[[ Supplied entries open ]]
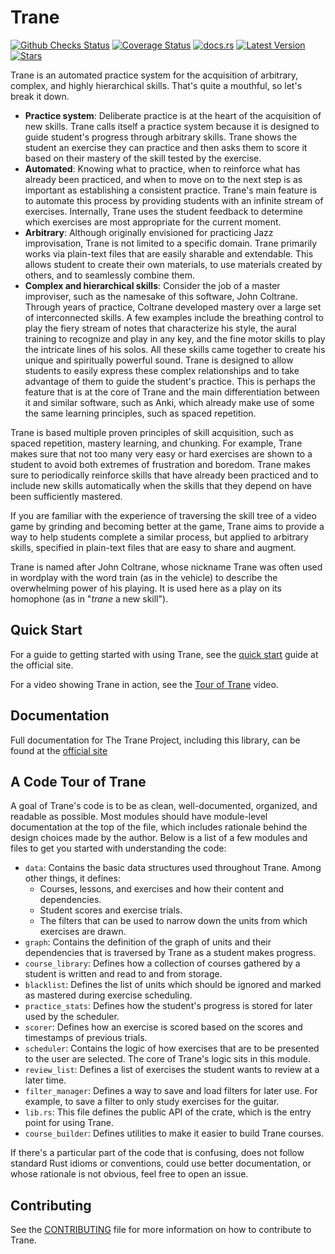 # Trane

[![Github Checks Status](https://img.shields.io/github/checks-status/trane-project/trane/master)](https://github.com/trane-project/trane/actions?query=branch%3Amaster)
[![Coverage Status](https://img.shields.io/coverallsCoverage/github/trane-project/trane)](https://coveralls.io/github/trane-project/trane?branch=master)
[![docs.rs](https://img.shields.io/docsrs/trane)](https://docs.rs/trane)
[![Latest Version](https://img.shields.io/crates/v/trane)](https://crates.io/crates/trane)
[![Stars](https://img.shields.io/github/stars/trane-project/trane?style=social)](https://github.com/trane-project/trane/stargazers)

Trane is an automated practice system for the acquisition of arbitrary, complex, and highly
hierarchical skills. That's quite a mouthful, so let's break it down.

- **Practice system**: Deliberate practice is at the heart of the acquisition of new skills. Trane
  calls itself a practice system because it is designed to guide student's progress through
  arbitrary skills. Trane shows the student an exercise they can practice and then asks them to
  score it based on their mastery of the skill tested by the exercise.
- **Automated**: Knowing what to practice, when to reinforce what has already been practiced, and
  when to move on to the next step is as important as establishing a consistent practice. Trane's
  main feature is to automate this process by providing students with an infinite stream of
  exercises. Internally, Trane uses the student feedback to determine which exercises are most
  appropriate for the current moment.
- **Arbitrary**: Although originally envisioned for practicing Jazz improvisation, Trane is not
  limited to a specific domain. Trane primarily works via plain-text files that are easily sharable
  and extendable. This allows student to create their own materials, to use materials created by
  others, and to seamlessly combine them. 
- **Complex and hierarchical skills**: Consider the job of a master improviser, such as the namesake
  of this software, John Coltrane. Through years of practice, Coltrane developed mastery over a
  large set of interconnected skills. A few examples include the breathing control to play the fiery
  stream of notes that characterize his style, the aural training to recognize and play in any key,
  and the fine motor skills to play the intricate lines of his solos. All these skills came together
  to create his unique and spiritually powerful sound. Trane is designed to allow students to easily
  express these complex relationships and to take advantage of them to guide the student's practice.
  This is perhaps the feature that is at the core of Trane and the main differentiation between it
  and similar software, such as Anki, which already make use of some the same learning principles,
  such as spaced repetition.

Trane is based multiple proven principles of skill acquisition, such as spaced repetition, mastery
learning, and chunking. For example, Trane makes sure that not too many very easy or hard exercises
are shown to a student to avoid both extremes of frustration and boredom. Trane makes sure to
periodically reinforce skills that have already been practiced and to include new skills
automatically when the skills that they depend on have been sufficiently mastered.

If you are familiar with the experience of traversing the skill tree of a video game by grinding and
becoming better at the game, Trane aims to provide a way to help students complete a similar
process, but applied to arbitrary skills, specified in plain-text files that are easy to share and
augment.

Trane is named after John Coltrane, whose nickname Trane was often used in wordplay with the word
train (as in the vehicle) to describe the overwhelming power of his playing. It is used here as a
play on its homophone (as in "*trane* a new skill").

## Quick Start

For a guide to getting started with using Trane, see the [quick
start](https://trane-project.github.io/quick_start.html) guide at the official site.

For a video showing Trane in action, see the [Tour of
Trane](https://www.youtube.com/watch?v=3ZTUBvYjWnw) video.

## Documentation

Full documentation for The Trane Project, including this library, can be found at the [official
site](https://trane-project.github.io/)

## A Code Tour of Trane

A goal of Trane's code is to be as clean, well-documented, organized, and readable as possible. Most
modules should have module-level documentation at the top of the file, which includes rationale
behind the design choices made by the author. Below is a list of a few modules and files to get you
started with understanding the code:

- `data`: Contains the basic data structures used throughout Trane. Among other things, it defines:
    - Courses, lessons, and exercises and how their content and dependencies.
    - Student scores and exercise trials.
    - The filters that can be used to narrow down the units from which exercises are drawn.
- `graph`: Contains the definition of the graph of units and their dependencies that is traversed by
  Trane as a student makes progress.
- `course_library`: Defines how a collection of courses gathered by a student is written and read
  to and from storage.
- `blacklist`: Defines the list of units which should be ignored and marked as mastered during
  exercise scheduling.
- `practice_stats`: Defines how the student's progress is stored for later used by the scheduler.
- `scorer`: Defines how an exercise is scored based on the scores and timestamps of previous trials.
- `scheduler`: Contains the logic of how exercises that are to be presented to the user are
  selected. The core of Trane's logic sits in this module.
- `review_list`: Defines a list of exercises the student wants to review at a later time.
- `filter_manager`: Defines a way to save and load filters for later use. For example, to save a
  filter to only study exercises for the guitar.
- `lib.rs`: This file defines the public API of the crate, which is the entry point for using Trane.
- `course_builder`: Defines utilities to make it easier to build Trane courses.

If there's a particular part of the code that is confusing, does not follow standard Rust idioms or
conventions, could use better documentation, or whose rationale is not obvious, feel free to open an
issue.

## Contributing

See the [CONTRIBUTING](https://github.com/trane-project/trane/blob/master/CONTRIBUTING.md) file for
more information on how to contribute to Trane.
[[ Supplied entries closed ]]
Problem description:
Set out every record exactly, images excluded.

Exercise output:
 # Trane

[![Github Checks Status](https://img.shields.io/github/checks-status/trane-project/trane/master)](https://github.com/trane-project/trane/actions?query=branch%3Amaster)
[![Coverage Status](https://img.shields.io/coverallsCoverage/github/trane-project/trane)](https://coveralls.io/github/trane-project/trane?branch=master)
[![docs.rs](https://img.shields.io/docsrs/trane)](https://docs.rs/trane)
[![Latest Version](https://img.shields.io/crates/v/trane)](https://crates.io/crates/trane)
[![Stars](https://img.shields.io/github/stars/trane-project/trane?style=social)](https://github.com/trane-project/trane/stargazers)

Trane is an automated practice system for the acquisition of arbitrary, complex, and highly
hierarchical skills. That's quite a mouthful, so let's break it down.

- **Practice system**: Deliberate practice is at the heart of the acquisition of new skills. Trane
  calls itself a practice system because it is designed to guide student's progress through
  arbitrary skills. Trane shows the student an exercise they can practice and then asks them to
  score it based on their mastery of the skill tested by the exercise.
- **Automated**: Knowing what to practice, when to reinforce what has already been practiced, and
  when to move on to the next step is as important as establishing a consistent practice. Trane's
  main feature is to automate this process by providing students with an infinite stream of
  exercises. Internally, Trane uses the student feedback to determine which exercises are most
  appropriate for the current moment.
- **Arbitrary**: Although originally envisioned for practicing Jazz improvisation, Trane is not
  limited to a specific domain. Trane primarily works via plain-text files that are easily sharable
  and extendable. This allows student to create their own materials, to use materials created by
  others, and to seamlessly combine them. 
- **Complex and hierarchical skills**: Consider the job of a master improviser, such as the namesake
  of this software, John Coltrane. Through years of practice, Coltrane developed mastery over a
  large set of interconnected skills. A few examples include the breathing control to play the fiery
  stream of notes that characterize his style, the aural training to recognize and play in any key,
  and the fine motor skills to play the intricate lines of his solos. All these skills came together
  to create his unique and spiritually powerful sound. Trane is designed to allow students to easily
  express these complex relationships and to take advantage of them to guide the student's practice.
  This is perhaps the feature that is at the core of Trane and the main differentiation between it
  and similar software, such as Anki, which already make use of some the same learning principles,
  such as spaced repetition.

Trane is based multiple proven principles of skill acquisition, such as spaced repetition, mastery
learning, and chunking. For example, Trane makes sure that not too many very easy or hard exercises
are shown to a student to avoid both extremes of frustration and boredom. Trane makes sure to
periodically reinforce skills that have already been practiced and to include new skills
automatically when the skills that they depend on have been sufficiently mastered.

If you are familiar with the experience of traversing the skill tree of a video game by grinding and
becoming better at the game, Trane aims to provide a way to help students complete a similar
process, but applied to arbitrary skills, specified in plain-text files that are easy to share and
augment.

Trane is named after John Coltrane, whose nickname Trane was often used in wordplay with the word
train (as in the vehicle) to describe the overwhelming power of his playing. It is used here as a
play on its homophone (as in "*trane* a new skill").

## Quick Start

For a guide to getting started with using Trane, see the [quick
start](https://trane-project.github.io/quick_start.html) guide at the official site.

For a video showing Trane in action, see the [Tour of
Trane](https://www.youtube.com/watch?v=3ZTUBvYjWnw) video.

## Documentation

Full documentation for The Trane Project, including this library, can be found at the [official
site](https://trane-project.github.io/)

## A Code Tour of Trane

A goal of Trane's code is to be as clean, well-documented, organized, and readable as possible. Most
modules should have module-level documentation at the top of the file, which includes rationale
behind the design choices made by the author. Below is a list of a few modules and files to get you
started with understanding the code:

- `data`: Contains the basic data structures used throughout Trane. Among other things, it defines:
    - Courses, lessons, and exercises and how their content and dependencies.
    - Student scores and exercise trials.
    - The filters that can be used to narrow down the units from which exercises are drawn.
- `graph`: Contains the definition of the graph of units and their dependencies that is traversed by
  Trane as a student makes progress.
- `course_library`: Defines how a collection of courses gathered by a student is written and read
  to and from storage.
- `blacklist`: Defines the list of units which should be ignored and marked as mastered during
  exercise scheduling.
- `practice_stats`: Defines how the student's progress is stored for later used by the scheduler.
- `scorer`: Defines how an exercise is scored based on the scores and timestamps of previous trials.
- `scheduler`: Contains the logic of how exercises that are to be presented to the user are
  selected. The core of Trane's logic sits in this module.
- `review_list`: Defines a list of exercises the student wants to review at a later time.
- `filter_manager`: Defines a way to save and load filters for later use. For example, to save a
  filter to only study exercises for the guitar.
- `lib.rs`: This file defines the public API of the crate, which is the entry point for using Trane.
- `course_builder`: Defines utilities to make it easier to build Trane courses.

If there's a particular part of the code that is confusing, does not follow standard Rust idioms or
conventions, could use better documentation, or whose rationale is not obvious, feel free to open an
issue.

## Contributing

See the [CONTRIBUTING](https://github.com/trane-project/trane/blob/master/CONTRIBUTING.md) file for
more information on how to contribute to Trane.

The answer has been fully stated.